Maryam Farooqui, Mohamed Azmi Hassali, Aishah Knight Abdul Shatar, Asrul Akmal Shafie, Muhammad Aslam Farooqui, Fahad Saleem, Noman-ul Haq, Habibah Binti Ayob, Ch Noriah Othman


Objectives: Prayers, spiritual healing, yoga, meditation, t'ai chi, qigong and support groups are classified as mind body complementary therapies (MBCTs). The study aimed to examine the prevalence of MBCTs use and the Health Related Quality of Life (HRQoL) in a group of Malaysian cancer patients. Methods: This crosssectional study was conducted on 184 cancer patients at the oncology clinic of Penang general hospital, Malaysia. MBCTs was assessed using a self- administered questionnaire while the HRQoL of the participants was assessed by using the European Organization for Research and Treatment of Cancer Quality of Life Questionnaire (EORTC QLQ-C30). Results: Among the complementary and alternative medicines (CAM) users, 75(40.7%) patients self-reported using MBCTs while having cancer. Majority of MBCTs users were female 60(80%, p=0.01), aged between 38 and 57 (58%), and were of Malay ethnicity (61%).
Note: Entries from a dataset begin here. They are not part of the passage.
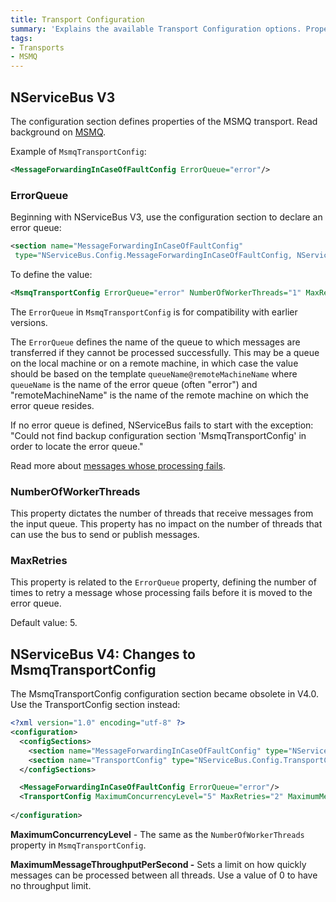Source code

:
 ```yaml
---
title: Transport Configuration
summary: 'Explains the available Transport Configuration options. Properties of the MSMQ transport: ErrorQueue, NumberOfWorkerThreads, and MaxRetries.'
tags: 
- Transports
- MSMQ
---
```


NServiceBus V3
--------------

The configuration section defines properties of the MSMQ transport. Read background on [MSMQ](msmq-information.md).

Example of `MsmqTransportConfig`:

```XML
<MessageForwardingInCaseOfFaultConfig ErrorQueue="error"/>
```

### ErrorQueue

Beginning with NServiceBus V3, use the configuration section to declare an error queue:

```XML
<section name="MessageForwardingInCaseOfFaultConfig" 
 type="NServiceBus.Config.MessageForwardingInCaseOfFaultConfig, NServiceBus.Core" />
```

To define the value:

```XML
<MsmqTransportConfig ErrorQueue="error" NumberOfWorkerThreads="1" MaxRetries="5"/>
```

The `ErrorQueue` in `MsmqTransportConfig` is for compatibility with earlier versions.

The `ErrorQueue` defines the name of the queue to which messages are transferred if they cannot be processed successfully. This may be a queue on the local machine or on a remote machine, in which case the value should be based on the template `queueName@remoteMachineName` where `queueName` is the name of the error queue (often "error") and
"remoteMachineName" is the name of the remote machine on which the error queue resides.

If no error queue is defined, NServiceBus fails to start with the exception: "Could not find backup configuration section 'MsmqTransportConfig' in order to locate the error queue."

Read more about [messages whose processing fails](how-do-i-handle-exceptions.md).

### NumberOfWorkerThreads

This property dictates the number of threads that receive messages from the input queue. This property has no impact on the number of threads that can use the bus to send or publish messages.

### MaxRetries

This property is related to the `ErrorQueue` property, defining the number of times to retry a message whose processing fails before it is moved to the error queue.

Default value: 5.

NServiceBus V4: Changes to MsmqTransportConfig
----------------------------------------------

The MsmqTransportConfig configuration section became obsolete in V4.0. Use the TransportConfig section instead:


```XML
<?xml version="1.0" encoding="utf-8" ?>
<configuration>
  <configSections>
    <section name="MessageForwardingInCaseOfFaultConfig" type="NServiceBus.Config.MessageForwardingInCaseOfFaultConfig, NServiceBus.Core" />
    <section name="TransportConfig" type="NServiceBus.Config.TransportConfig, NServiceBus.Core"/>
  </configSections>

  <MessageForwardingInCaseOfFaultConfig ErrorQueue="error"/>
  <TransportConfig MaximumConcurrencyLevel="5" MaxRetries="2" MaximumMessageThroughputPerSecond="0"/>
 
</configuration>
```

**MaximumConcurrencyLevel** - The same as the `NumberOfWorkerThreads` property in `MsmqTransportConfig`.

**MaximumMessageThroughputPerSecond -** Sets a limit on how quickly messages can be processed between all threads. Use a value of 0 to have no throughput limit.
Socio-demographic factors including age (r=0.15, p=0.03) and monthly house-hold income (r= -0.25, p<0.001) were significantly correlated with MBCTs use. Prayers for health reasons was the most frequently practised MBCTs modality, followed by spiritual practices 20(10.8%), meditation 7(5.9%), t'ai chi 7(3.8%), music therapy 4(2.1%), qigong 1(0.5%), hypnotherapy 1(0.5%), and reiki 1(0.5%). Recommendations from friends and family members 53(70%) were the most common reasons of MBCTs use followed by patient's own will 22(29.3%). Health related Quality of Life (HRQoL) scores showed significant difference in all functional and symptoms scores among MBCTs users and non-users (p<0.05). Conclusion: The study helps to identify numerous MBCTs commonly practised by a group of Malaysian cancer patients. Prayers specifically for health reasons and spiritual practices were somewhat common among patients. Viewing MBCTs, not as alternative but to complement conventional cancer therapies may help to address cancer patients' emotional and psychological needs. ASEAN Journal of Psychiatry, Vol. 14 (1): January - June 2013: XX XX.